**Exercise requirements:**
Copy each line of the following material that has the string "ttfamily".

----- Records for the task

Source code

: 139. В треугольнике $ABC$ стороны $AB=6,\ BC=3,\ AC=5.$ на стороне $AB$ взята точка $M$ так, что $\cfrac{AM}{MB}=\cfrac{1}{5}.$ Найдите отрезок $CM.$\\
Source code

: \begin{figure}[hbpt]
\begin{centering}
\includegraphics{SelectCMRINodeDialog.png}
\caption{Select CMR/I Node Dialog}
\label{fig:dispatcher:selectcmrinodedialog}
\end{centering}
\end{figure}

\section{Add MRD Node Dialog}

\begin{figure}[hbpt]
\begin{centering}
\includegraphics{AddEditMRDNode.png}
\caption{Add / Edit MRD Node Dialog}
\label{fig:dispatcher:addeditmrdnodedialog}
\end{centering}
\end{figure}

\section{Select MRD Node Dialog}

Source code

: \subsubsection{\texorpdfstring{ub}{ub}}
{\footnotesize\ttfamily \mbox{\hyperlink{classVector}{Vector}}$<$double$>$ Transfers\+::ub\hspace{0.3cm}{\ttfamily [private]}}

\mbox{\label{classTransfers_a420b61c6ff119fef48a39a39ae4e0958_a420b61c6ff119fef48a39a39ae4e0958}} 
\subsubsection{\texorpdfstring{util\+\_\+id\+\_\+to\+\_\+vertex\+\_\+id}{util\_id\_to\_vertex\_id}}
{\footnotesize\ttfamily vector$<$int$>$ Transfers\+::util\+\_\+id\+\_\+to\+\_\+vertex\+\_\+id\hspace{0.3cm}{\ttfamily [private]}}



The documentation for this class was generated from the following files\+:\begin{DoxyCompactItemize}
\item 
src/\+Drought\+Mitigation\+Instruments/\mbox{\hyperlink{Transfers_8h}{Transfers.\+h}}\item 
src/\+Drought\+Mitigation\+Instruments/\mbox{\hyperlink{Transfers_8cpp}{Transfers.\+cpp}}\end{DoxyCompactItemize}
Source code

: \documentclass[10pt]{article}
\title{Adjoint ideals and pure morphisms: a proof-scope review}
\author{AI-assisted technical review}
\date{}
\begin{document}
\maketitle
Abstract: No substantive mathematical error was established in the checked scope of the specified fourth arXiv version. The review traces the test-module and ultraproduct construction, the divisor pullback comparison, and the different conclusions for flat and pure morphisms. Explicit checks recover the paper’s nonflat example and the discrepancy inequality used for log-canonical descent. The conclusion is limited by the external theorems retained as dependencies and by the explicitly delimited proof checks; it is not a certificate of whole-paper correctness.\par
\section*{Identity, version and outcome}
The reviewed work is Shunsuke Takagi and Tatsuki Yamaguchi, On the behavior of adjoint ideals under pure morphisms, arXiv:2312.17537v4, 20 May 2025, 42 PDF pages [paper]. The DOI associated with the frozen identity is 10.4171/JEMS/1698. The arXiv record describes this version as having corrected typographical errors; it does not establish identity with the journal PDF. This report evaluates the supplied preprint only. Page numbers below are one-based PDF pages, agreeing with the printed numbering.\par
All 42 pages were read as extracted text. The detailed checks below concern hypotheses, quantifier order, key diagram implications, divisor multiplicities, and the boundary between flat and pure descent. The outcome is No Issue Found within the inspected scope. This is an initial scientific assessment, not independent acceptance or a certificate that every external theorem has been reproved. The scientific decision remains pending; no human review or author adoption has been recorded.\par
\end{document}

----------

**Answer space:**
{\footnotesize\ttfamily \mbox{\hyperlink{classVector}{Vector}}$<$double$>$ Transfers\+::ub\hspace{0.3cm}{\ttfamily [private]}}
{\footnotesize\ttfamily vector$<$int$>$ Transfers\+::util\+\_\+id\+\_\+to\+\_\+vertex\+\_\+id\hspace{0.3cm}{\ttfamily [private]}}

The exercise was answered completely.